Anon vets went on to found their own art-embracing nightclubs, led by the still-vital DNA Lounge. It’s also known among the cognoscenti that Anon inspired the ever-changing ’80s nightclub Area in New York City. Two of Area’s masterminds were frequent Anon attendees who took note of the latter’s mutating themes and décor, adapting the concepts to their own Manhattan club space. The Anon Salon itself has been defunct for many years as its directors went their separate ways. But the most high-profile thing that the Anon begat was and continues to be Burning Man, which begat its own offspring events, as one might expect.

Take, for example, the 4th of Juplaya, a smaller warm-up in early July that takes place on the same plot of land in the Black Rock Desert as the full-bore Burning Man. And there are the Decompression parties that happen in San Francisco (and presumably other locations) post-Burning Man, attempting to reproduce a scaled-down back-to-earth version of the big blowout in an urban space that plays host to performers, art installations, and the usual unusuals in costume, enlightened (one might expect) by any means necessary.

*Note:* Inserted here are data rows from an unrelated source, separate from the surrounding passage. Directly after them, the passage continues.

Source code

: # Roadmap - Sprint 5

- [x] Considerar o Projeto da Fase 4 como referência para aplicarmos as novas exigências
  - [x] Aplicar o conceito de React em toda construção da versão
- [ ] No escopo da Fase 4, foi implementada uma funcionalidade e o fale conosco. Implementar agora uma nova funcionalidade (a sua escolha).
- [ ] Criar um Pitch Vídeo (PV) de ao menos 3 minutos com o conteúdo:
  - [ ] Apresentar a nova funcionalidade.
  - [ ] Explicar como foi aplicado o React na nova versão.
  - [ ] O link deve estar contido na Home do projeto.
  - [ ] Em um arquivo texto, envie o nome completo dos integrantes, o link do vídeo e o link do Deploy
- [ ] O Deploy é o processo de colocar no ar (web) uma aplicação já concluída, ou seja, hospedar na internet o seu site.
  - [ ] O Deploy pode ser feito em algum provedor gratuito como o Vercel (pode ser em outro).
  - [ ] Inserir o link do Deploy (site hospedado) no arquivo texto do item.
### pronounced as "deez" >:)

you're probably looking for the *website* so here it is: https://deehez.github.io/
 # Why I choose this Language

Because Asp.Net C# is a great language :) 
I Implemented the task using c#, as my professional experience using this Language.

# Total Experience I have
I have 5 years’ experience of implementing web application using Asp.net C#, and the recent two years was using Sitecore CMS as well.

After all this time, the virus has spread hither and yon, manifesting in numerous big-city and rural conclaves, one-offs or recurring, presumably minus the gigantic conflagrations. I am very partial to Space Party, which happens a few times a year, usually within a space nestled in the still-rough-and-tumble Los Angeles warehouse district. True to its name, Space Party — the creation of the 20-something brother and sister team Miles and Maya Crosman — is galactic in its vibe. It offers live bands with an emphasis on funky improvisation, techno-savvy DJs, interstellar-themed environments that include a chill room, and cosmically-costumed performers intermingling with similarly-adorned patrons. The journey runs all night until the wee hours of the morning, when the voyagers emerge into the dawn and return to their lives on Terra Firma.

Whether or not the intent is to reproduce the Burning Man sensibility in a warehouse, Space Party succeeds on its own merits. It’s big fun, and it’s manageable. The next one, dubbed Keyzo’s Hangar, is scheduled for September 14 in L.A., a couple weeks after a certain gathering has gone down in the Nevada desert. I know which one of the two I’m attending, and it won’t require sun-block or a canteen.

Full disclosure: I was an Anon devotee, even serving as a disc jockey at the Salon on occasion. In all the years since then, I’ve never been to the Playa, although I’d happily drop by something like the proto-Burn that happened in San Francisco back in the day. There’s no denying the comparative convenience of moonlit beach bonfires followed by breakfast at Denny’s as opposed to a confluence of sun-baked, moonscape-dwelling space cadets, dust devils, rainstorms, and traffic jams on otherwise desolate highways, with a dining choice between campfire grub or MREs washed down by whatever isn’t too overheated to drink. I guess I just prefer my joyful, wacky celebrations to be a little more contained, like the good old Anon.